__Description of the task__: Repeat, exactly as written, all of the entries, but not their pictures.

──────── Records to process

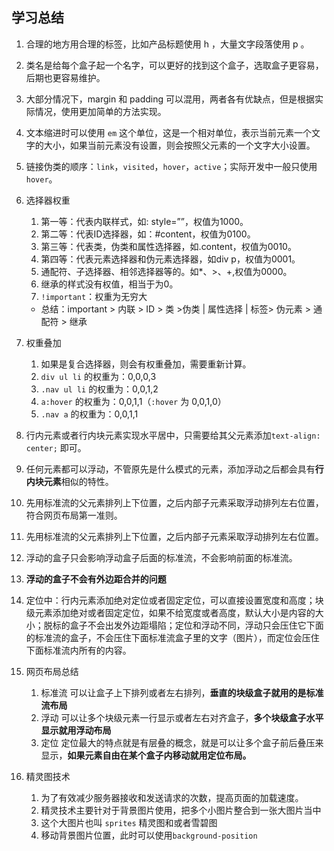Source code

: ## 学习总结

1. 合理的地方用合理的标签，比如产品标题使用 h ，大量文字段落使用 p 。

2. 类名是给每个盒子起一个名字，可以更好的找到这个盒子，选取盒子更容易，后期也更容易维护。

3. 大部分情况下，margin 和 padding 可以混用，两者各有优缺点，但是根据实际情况，使用更加简单的方法实现。

4. 文本缩进时可以使用 `em` 这个单位，这是一个相对单位，表示当前元素一个文字的大小，如果当前元素没有设置，则会按照父元素的一个文字大小设置。

5. 链接伪类的顺序：`link`，`visited`，`hover`，`active`；实际开发中一般只使用`hover`。

6. 选择器权重

   1. 第一等：代表内联样式，如: style=””，权值为1000。
   2. 第二等：代表ID选择器，如：#content，权值为0100。
   3. 第三等：代表类，伪类和属性选择器，如.content，权值为0010。
   4. 第四等：代表元素选择器和伪元素选择器，如div p，权值为0001。
   5. 通配符、子选择器、相邻选择器等的。如*、>、+,权值为0000。
   6. 继承的样式没有权值，相当于为0。
   7. `!important`：权重为无穷大

   - 总结：important > 内联 > ID > 类 >伪类 | 属性选择 | 标签> 伪元素 > 通配符 > 继承

7. 权重叠加

   1. 如果是复合选择器，则会有权重叠加，需要重新计算。
   2. `div ul li` 的权重为：0,0,0,3
   3. `.nav ul li` 的权重为：0,0,1,2
   4. `a:hover` 的权重为：0,0,1,1（`:hover` 为 0,0,1,0）
   5. `.nav a` 的权重为：0,0,1,1

8. 行内元素或者行内块元素实现水平居中，只需要给其父元素添加`text-align: center;` 即可。

9. 任何元素都可以浮动，不管原先是什么模式的元素，添加浮动之后都会具有**行内块元素**相似的特性。

10. 先用标准流的父元素排列上下位置，之后内部子元素采取浮动排列左右位置，符合网页布局第一准则。

11. 先用标准流的父元素排列上下位置，之后内部子元素采取浮动排列左右位置。

12. 浮动的盒子只会影响浮动盒子后面的标准流，不会影响前面的标准流。

13. **浮动的盒子不会有外边距合并的问题**

14. 定位中：行内元素添加绝对定位或者固定定位，可以直接设置宽度和高度；块级元素添加绝对或者固定定位，如果不给宽度或者高度，默认大小是内容的大小；脱标的盒子不会出发外边距塌陷；定位和浮动不同，浮动只会压住它下面的标准流的盒子，不会压住下面标准流盒子里的文字（图片），而定位会压住下面标准流内所有的内容。

15. 网页布局总结

    1. 标准流
       可以让盒子上下排列或者左右排列，**垂直的块级盒子就用的是标准流布局**
    2. 浮动
       可以让多个块级元素一行显示或者左右对齐盒子，**多个块级盒子水平显示就用浮动布局**
    3. 定位
       定位最大的特点就是有层叠的概念，就是可以让多个盒子前后叠压来显示，**如果元素自由在某个盒子内移动就用定位布局。**
    
16. 精灵图技术

    1. 为了有效减少服务器接收和发送请求的次数，提高页面的加载速度。
    2. 精灵技术主要针对于背景图片使用，把多个小图片整合到一张大图片当中
    3. 这个大图片也叫 `sprites` 精灵图和或者雪碧图
    4. 移动背景图片位置，此时可以使用`background-position`

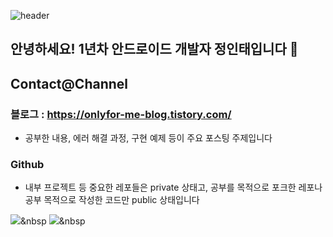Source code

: ![header](https://capsule-render.vercel.app/api?type=slice&color=gradient&height=200&section=footer&text=Jeong%20In%20Tae&fontSize=100)

## 안녕하세요! 1년차 안드로이드 개발자 정인태입니다 👋  

## Contact@Channel

### 블로그 : https://onlyfor-me-blog.tistory.com/
- 공부한 내용, 에러 해결 과정, 구현 예제 등이 주요 포스팅 주제입니다

### Github
- 내부 프로젝트 등 중요한 레포들은 private 상태고, 공부를 목적으로 포크한 레포나 공부 목적으로 작성한 코드만 public 상태입니다

<img src="https://img.shields.io/badge/쓰고자하는_텍스트-컬러코드?style=flat-square&logo=simpleicons에서_아이콘이름&logoColor=white"/></a>&nbsp
<img src="https://img.shields.io/badge/#007396?style=flat-square&logo=Java&logoColor=white"/></a>&nbsp


<!--
**ask0908/ask0908** is a ✨ _special_ ✨ repository because its `README.md` (this file) appears on your GitHub profile.

Here are some ideas to get you started:

- 🔭 I’m currently working on ...
- 🌱 I’m currently learning ...
- 👯 I’m looking to collaborate on ...
- 🤔 I’m looking for help with ...
- 💬 Ask me about ...
- 📫 How to reach me: ...
- 😄 Pronouns: ...
- ⚡ Fun fact: ...
-->
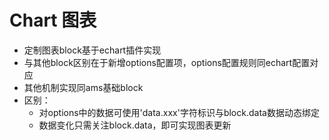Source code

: # Chart 图表

- 定制图表block基于echart插件实现
- 与其他block区别在于新增options配置项，options配置规则同echart配置对应
- 其他机制实现同ams基础block
- 区别：
    - 对options中的数据可使用'data.xxx'字符标识与block.data数据动态绑定
    - 数据变化只需关注block.data，即可实现图表更新
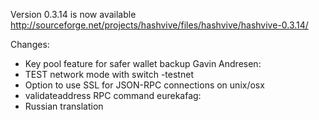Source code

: Version 0.3.14 is now available
http://sourceforge.net/projects/hashvive/files/hashvive/hashvive-0.3.14/

Changes:

- Key pool feature for safer wallet backup
  Gavin Andresen:
- TEST network mode with switch -testnet
- Option to use SSL for JSON-RPC connections on unix/osx
- validateaddress RPC command
  eurekafag:
- Russian translation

────────────────

__Finished task__:
Source code

: ## 学习总结

1. 合理的地方用合理的标签，比如产品标题使用 h ，大量文字段落使用 p 。

2. 类名是给每个盒子起一个名字，可以更好的找到这个盒子，选取盒子更容易，后期也更容易维护。

3. 大部分情况下，margin 和 padding 可以混用，两者各有优缺点，但是根据实际情况，使用更加简单的方法实现。

4. 文本缩进时可以使用 `em` 这个单位，这是一个相对单位，表示当前元素一个文字的大小，如果当前元素没有设置，则会按照父元素的一个文字大小设置。

5. 链接伪类的顺序：`link`，`visited`，`hover`，`active`；实际开发中一般只使用`hover`。

6. 选择器权重

   1. 第一等：代表内联样式，如: style=””，权值为1000。
   2. 第二等：代表ID选择器，如：#content，权值为0100。
   3. 第三等：代表类，伪类和属性选择器，如.content，权值为0010。
   4. 第四等：代表元素选择器和伪元素选择器，如div p，权值为0001。
   5. 通配符、子选择器、相邻选择器等的。如*、>、+,权值为0000。
   6. 继承的样式没有权值，相当于为0。
   7. `!important`：权重为无穷大

   - 总结：important > 内联 > ID > 类 >伪类 | 属性选择 | 标签> 伪元素 > 通配符 > 继承

7. 权重叠加

   1. 如果是复合选择器，则会有权重叠加，需要重新计算。
   2. `div ul li` 的权重为：0,0,0,3
   3. `.nav ul li` 的权重为：0,0,1,2
   4. `a:hover` 的权重为：0,0,1,1（`:hover` 为 0,0,1,0）
   5. `.nav a` 的权重为：0,0,1,1

8. 行内元素或者行内块元素实现水平居中，只需要给其父元素添加`text-align: center;` 即可。

9. 任何元素都可以浮动，不管原先是什么模式的元素，添加浮动之后都会具有**行内块元素**相似的特性。

10. 先用标准流的父元素排列上下位置，之后内部子元素采取浮动排列左右位置，符合网页布局第一准则。

11. 先用标准流的父元素排列上下位置，之后内部子元素采取浮动排列左右位置。

12. 浮动的盒子只会影响浮动盒子后面的标准流，不会影响前面的标准流。

13. **浮动的盒子不会有外边距合并的问题**

14. 定位中：行内元素添加绝对定位或者固定定位，可以直接设置宽度和高度；块级元素添加绝对或者固定定位，如果不给宽度或者高度，默认大小是内容的大小；脱标的盒子不会出发外边距塌陷；定位和浮动不同，浮动只会压住它下面的标准流的盒子，不会压住下面标准流盒子里的文字（图片），而定位会压住下面标准流内所有的内容。

15. 网页布局总结

    1. 标准流
       可以让盒子上下排列或者左右排列，**垂直的块级盒子就用的是标准流布局**
    2. 浮动
       可以让多个块级元素一行显示或者左右对齐盒子，**多个块级盒子水平显示就用浮动布局**
    3. 定位
       定位最大的特点就是有层叠的概念，就是可以让多个盒子前后叠压来显示，**如果元素自由在某个盒子内移动就用定位布局。**
    
16. 精灵图技术

    1. 为了有效减少服务器接收和发送请求的次数，提高页面的加载速度。
    2. 精灵技术主要针对于背景图片使用，把多个小图片整合到一张大图片当中
    3. 这个大图片也叫 `sprites` 精灵图和或者雪碧图
    4. 移动背景图片位置，此时可以使用`background-position`

Source code

: ![header](https://capsule-render.vercel.app/api?type=slice&color=gradient&height=200&section=footer&text=Jeong%20In%20Tae&fontSize=100)

## 안녕하세요! 1년차 안드로이드 개발자 정인태입니다 👋  

## Contact@Channel

### 블로그 : https://onlyfor-me-blog.tistory.com/
- 공부한 내용, 에러 해결 과정, 구현 예제 등이 주요 포스팅 주제입니다

### Github
- 내부 프로젝트 등 중요한 레포들은 private 상태고, 공부를 목적으로 포크한 레포나 공부 목적으로 작성한 코드만 public 상태입니다

<img src="https://img.shields.io/badge/쓰고자하는_텍스트-컬러코드?style=flat-square&logo=simpleicons에서_아이콘이름&logoColor=white"/></a>&nbsp
<img src="https://img.shields.io/badge/#007396?style=flat-square&logo=Java&logoColor=white"/></a>&nbsp


<!--
**ask0908/ask0908** is a ✨ _special_ ✨ repository because its `README.md` (this file) appears on your GitHub profile.

Here are some ideas to get you started:

- 🔭 I’m currently working on ...
- 🌱 I’m currently learning ...
- 👯 I’m looking to collaborate on ...
- 🤔 I’m looking for help with ...
- 💬 Ask me about ...
- 📫 How to reach me: ...
- 😄 Pronouns: ...
- ⚡ Fun fact: ...
-->
Source code

: # Chart 图表

- 定制图表block基于echart插件实现
- 与其他block区别在于新增options配置项，options配置规则同echart配置对应
- 其他机制实现同ams基础block
- 区别：
    - 对options中的数据可使用'data.xxx'字符标识与block.data数据动态绑定
    - 数据变化只需关注block.data，即可实现图表更新
Source code

: Version 0.3.14 is now available
http://sourceforge.net/projects/hashvive/files/hashvive/hashvive-0.3.14/

Changes:

- Key pool feature for safer wallet backup
  Gavin Andresen:
- TEST network mode with switch -testnet
- Option to use SSL for JSON-RPC connections on unix/osx
- validateaddress RPC command
  eurekafag:
- Russian translation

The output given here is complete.